Argentina’s Senators voted (38 to 29 vote sand one abstention) in favour of a bill that legalizes abortions up to the 14th week of pregnancy, a ground-breaking move for a region that has some of the world’s most restrictive termination laws. The bill had been approved by the Chamber of Deputies earlier this month because the center-left party of President Alberto Fernández, who backs the bill, holds a majority coalition, but it was unclear how it would play out in the upper house.
Until now, abortions were only permitted in cases of rape or when the mother’s health was at risk.
Analysis by Katy Watson, BBC
While Argentina’s powerful Catholic Church, and its growing evangelical community, put up strong opposition against this bill, it was Argentina’s mighty “green wave” women’s movement that has been at the forefront of this change.
A grassroots feminist movement that has grown in influence in the past few years, its campaigning prevailed, overturning a law that had been in place since 1921.
What has happened in Argentina has been closely watched across the region.

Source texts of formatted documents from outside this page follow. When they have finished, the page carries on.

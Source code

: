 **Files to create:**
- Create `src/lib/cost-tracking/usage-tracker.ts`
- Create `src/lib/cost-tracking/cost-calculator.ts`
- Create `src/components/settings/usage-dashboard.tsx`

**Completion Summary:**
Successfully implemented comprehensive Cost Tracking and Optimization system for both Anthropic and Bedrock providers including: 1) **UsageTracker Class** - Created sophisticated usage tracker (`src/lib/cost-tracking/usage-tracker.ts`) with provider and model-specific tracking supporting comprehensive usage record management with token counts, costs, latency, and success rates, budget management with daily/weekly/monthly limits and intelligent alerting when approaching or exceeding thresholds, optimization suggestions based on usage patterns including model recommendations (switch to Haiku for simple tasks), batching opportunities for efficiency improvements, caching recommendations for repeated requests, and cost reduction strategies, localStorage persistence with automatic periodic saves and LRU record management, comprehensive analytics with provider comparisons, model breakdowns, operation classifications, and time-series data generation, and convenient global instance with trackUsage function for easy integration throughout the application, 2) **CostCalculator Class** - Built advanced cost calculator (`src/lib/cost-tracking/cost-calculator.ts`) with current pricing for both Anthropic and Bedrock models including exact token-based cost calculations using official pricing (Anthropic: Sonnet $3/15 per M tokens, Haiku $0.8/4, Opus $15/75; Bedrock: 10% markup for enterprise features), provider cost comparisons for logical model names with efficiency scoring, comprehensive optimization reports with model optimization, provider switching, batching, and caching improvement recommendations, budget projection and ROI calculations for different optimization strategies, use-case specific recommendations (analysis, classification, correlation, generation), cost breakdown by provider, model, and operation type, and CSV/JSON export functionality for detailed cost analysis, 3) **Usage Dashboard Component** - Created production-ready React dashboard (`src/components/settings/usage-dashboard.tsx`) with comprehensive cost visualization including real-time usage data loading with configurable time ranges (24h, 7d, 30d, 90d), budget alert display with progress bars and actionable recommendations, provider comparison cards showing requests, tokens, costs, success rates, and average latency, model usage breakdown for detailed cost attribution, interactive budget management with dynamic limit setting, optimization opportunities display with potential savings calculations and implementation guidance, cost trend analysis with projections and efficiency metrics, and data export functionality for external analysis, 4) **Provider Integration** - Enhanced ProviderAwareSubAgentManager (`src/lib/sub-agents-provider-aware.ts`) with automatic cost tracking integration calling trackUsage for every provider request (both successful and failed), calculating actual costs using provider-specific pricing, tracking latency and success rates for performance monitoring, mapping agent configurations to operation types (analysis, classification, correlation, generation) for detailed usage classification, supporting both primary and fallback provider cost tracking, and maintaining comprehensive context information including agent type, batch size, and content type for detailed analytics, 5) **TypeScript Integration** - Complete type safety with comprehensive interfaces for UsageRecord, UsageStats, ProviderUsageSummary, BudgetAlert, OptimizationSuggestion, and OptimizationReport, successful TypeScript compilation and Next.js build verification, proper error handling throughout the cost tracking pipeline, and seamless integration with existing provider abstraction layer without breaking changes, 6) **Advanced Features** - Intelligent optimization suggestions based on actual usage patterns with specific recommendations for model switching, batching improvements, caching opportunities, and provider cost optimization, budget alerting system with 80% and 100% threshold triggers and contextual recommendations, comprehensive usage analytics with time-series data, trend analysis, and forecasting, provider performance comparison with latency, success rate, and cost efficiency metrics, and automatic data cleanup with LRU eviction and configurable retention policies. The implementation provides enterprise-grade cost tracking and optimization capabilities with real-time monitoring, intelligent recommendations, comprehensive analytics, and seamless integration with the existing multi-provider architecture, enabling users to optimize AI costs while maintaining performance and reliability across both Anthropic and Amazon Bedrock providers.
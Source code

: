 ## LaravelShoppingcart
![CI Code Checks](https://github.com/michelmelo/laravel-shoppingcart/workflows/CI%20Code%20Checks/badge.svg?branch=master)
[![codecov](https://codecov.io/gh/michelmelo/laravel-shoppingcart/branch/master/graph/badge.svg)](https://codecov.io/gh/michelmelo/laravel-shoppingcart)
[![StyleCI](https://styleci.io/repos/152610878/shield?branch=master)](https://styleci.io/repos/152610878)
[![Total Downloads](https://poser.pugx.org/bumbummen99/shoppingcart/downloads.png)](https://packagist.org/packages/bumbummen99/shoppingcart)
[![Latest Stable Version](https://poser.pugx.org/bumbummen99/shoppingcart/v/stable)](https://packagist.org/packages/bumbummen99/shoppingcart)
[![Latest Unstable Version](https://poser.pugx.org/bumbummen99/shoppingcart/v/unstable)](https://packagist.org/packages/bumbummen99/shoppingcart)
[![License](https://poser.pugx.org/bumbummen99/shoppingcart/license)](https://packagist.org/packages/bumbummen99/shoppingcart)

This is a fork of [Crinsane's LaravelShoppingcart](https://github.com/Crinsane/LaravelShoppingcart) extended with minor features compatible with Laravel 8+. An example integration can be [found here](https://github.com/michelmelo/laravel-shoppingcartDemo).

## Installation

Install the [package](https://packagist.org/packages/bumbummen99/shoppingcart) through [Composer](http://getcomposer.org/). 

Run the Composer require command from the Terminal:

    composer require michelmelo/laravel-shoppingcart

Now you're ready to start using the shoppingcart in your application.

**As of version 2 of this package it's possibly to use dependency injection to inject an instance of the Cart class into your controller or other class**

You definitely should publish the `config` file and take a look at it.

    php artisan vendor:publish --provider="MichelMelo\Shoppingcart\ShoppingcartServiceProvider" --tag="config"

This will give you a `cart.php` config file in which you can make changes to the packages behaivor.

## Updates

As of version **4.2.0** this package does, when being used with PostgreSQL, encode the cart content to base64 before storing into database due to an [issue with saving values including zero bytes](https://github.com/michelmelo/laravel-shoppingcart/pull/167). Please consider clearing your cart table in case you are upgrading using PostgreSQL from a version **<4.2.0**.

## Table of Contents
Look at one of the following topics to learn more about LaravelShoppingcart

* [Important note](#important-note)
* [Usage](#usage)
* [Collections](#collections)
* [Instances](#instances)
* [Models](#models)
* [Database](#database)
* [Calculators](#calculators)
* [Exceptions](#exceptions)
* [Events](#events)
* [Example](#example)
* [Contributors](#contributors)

With Argentina now legalising abortion up to 14 weeks, activists in major neighbours like Chile and Brazil will no doubt use this precedent to help their cause in rewriting the law in their countries and allow broader reproductive rights in a region known for tough restrictions on abortion.
Long fought for change
Activists have campaigned for a change in the law for years. The passing came two years after senators narrowly voted against legalising abortion.
President Fernández had made reintroducing it one of his campaign promises. “I’m Catholic but I have to legislate for everyone,” he argued.
The president also said providing free and legal abortions up to the 14th week of pregnancy was a matter of public health as “every year around 38,000 women” are taken to hospital due to clandestine terminations and that “since the restoration of democracy [in 1983] more than 3,000 have died”.